AD: We need a regime change. What do you think is going to happen?

MF: Well I’m very excited. I’ve never ever endorsed a candidate and I probably never will. But I always endorse ideas. And the idea that I endorse is to bring our troops and our tax dollars home as soon as possible. That to me is not a partisan issue. Even Scott McClellan came out and said, “Hey, they are fucking lying and I was the one that was the mouthpiece for it.” So what more do we need in this country to hear when he says that? I think there is an incredible time that is happening right now. If it had been four years ago there would have been no chance in hell that Obama would have been elected. And maybe four years from now he may not get elected. And the thing that I like about who he is, that he is the mold of a 21st century candidate: white mom, black father, Christian mom, Muslim father. He lived in Indonesia for part of his life. He’s from a broken home, so he didn’t have the best things his whole life. He’s not from an oil family. And there’s something to be said for that. What I think his candidacy has done is symbolize something to a lot of people. It says, “We want something different.” He’s not going to be the ideal candidate for everybody, but he’s going to tell people in the rest of the world and in this country that the way we have been going so far is not the way we want to be going anymore.

AD: What’s next for you?

MF: We have a new record coming out called “All Rebel Rockers,” and it’s really an invitation to dance in this world that feels so full of chaos. What I mean by dance is not to just forget about your troubles but for people to find that inspiration again, that playfulness, that joy, that excitement, that youthfulness to stay in this fight.

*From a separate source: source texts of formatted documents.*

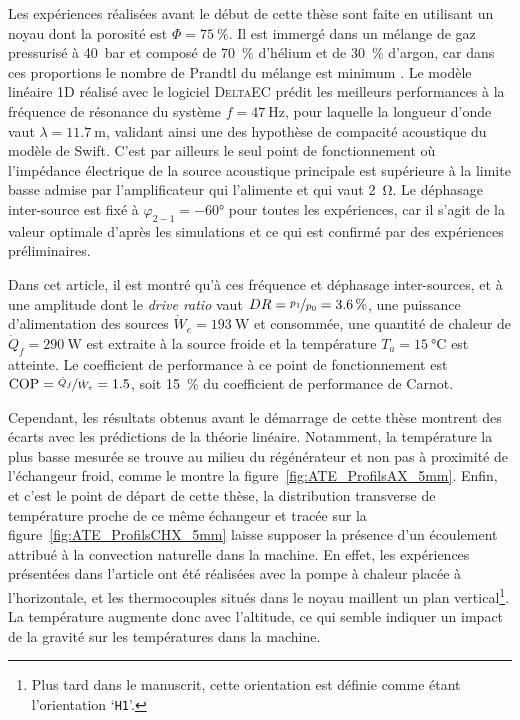 Les expériences réalisées avant le début de cette thèse sont faite en utilisant un noyau dont la porosité est $\Phi=\qty{75}{\percent}$. Il est immergé dans un mélange de gaz pressurisé à \qty{40}{\bar} et composé de \qty{70}{\percent} d'hélium et de \qty{30}{\percent} d'argon, car dans ces proportions le nombre de Prandtl du mélange est minimum \cite{belcher_working_1999}. Le modèle linéaire 1D réalisé avec le logiciel \textsc{DeltaEC} prédit les meilleurs performances à la fréquence de résonance du système $f=\qty{47}{\hertz}$, pour laquelle la longueur d'onde vaut $\lambda=\qty{11.7}{\meter}$, validant ainsi une des hypothèse de compacité acoustique du modèle de Swift. C'est par ailleurs le seul point de fonctionnement où l'impédance électrique de la source acoustique principale est supérieure à la limite basse admise par l'amplificateur qui l'alimente et qui vaut \qty{2}{\ohm}. Le déphasage inter-source est fixé à $\varphi_{2-1}=\ang{-60}$ pour toutes les expériences, car il s'agit de la valeur optimale d'après les simulations et ce qui est confirmé par des expériences préliminaires.

Dans cet article, il est montré qu'à ces fréquence et déphasage inter-sources, et à une amplitude dont le \textit{drive ratio} vaut $DR=\nicefrac{p_1}{p_0}=\qty{3.6}{\percent}$, une puissance d'alimentation des sources $\dot W_e=\qty{193}{\watt}$ et consommée, une quantité de chaleur de $\dot Q_f=\qty{290}{\watt}$ est extraite à la source froide et la température $T_a=\qty{15}{\degreeCelsius}$ est atteinte. Le coefficient de performance à ce point de fonctionnement est $\mathrm{COP}=\nicefrac{\dot Q_f}{\dot W_e}=\num{1.5}$, soit \qty{15}{\percent} du coefficient de performance de Carnot.\smallskip

Cependant, les résultats obtenus avant le démarrage de cette thèse montrent des écarts avec les prédictions de la théorie linéaire. Notamment, la température la plus basse mesurée se trouve au milieu du régénérateur et non pas à proximité de l'échangeur froid, comme le montre la figure~\ref{fig:ATE_ProfilsAX_5mm}. Enfin, et c'est le point de départ de cette thèse, la distribution transverse de température proche de ce même échangeur et tracée sur la figure~\ref{fig:ATE_ProfilsCHX_5mm}  laisse supposer la présence d'un écoulement attribué à la convection naturelle dans la machine. En effet, les expériences présentées dans l'article ont été réalisées avec la pompe à chaleur placée à l'horizontale, et les thermocouples situés dans le noyau maillent un plan vertical\footnote{Plus tard dans le manuscrit, cette orientation est définie comme étant l'orientation `\texttt{H1}'.}. La température augmente donc avec l'altitude, ce qui semble indiquer un impact de la gravité sur les températures dans la machine.

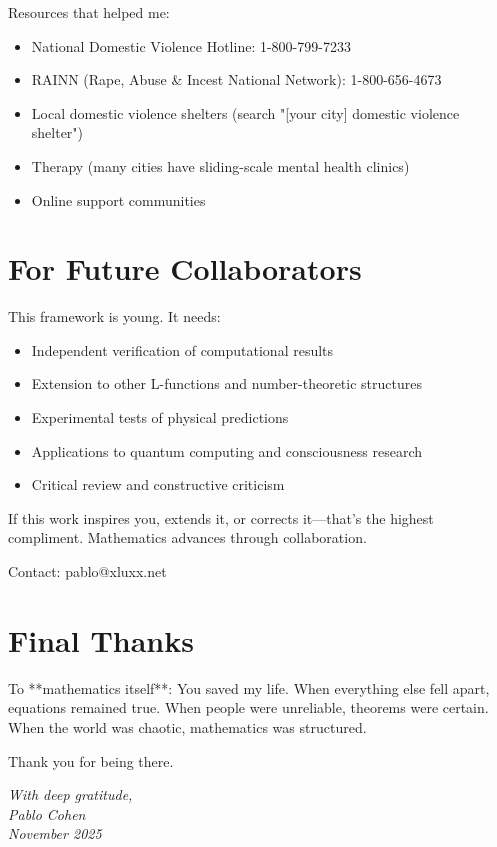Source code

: Resources that helped me:
\begin{itemize}
\item National Domestic Violence Hotline: 1-800-799-7233
\item RAINN (Rape, Abuse \& Incest National Network): 1-800-656-4673
\item Local domestic violence shelters (search "[your city] domestic violence shelter")
\item Therapy (many cities have sliding-scale mental health clinics)
\item Online support communities
\end{itemize}

\section*{For Future Collaborators}

This framework is young. It needs:
\begin{itemize}
\item Independent verification of computational results
\item Extension to other L-functions and number-theoretic structures
\item Experimental tests of physical predictions
\item Applications to quantum computing and consciousness research
\item Critical review and constructive criticism
\end{itemize}

If this work inspires you, extends it, or corrects it—that's the highest compliment. Mathematics advances through collaboration.

Contact: pablo@xluxx.net

\section*{Final Thanks}

To **mathematics itself**: You saved my life. When everything else fell apart, equations remained true. When people were unreliable, theorems were certain. When the world was chaotic, mathematics was structured.

Thank you for being there.

\vspace{1cm}

\begin{flushright}
\textit{With deep gratitude,}\\
\textit{Pablo Cohen}\\
\textit{November 2025}
\end{flushright}

\endgroup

There are so many things that you see on the news everyday that just get us down and make you say, “Man, it’s not worth it.” But I really believe that if the system is bringing us negativity, war, and environmental destruction, then to be a rebel today is to bring positivity, to find solutions to war and sustainability. It used to be to throw a brick through a window at McDonalds and that’s 1.0. Now it’s 2.0—we have to find these solutions. That’s what this record is about.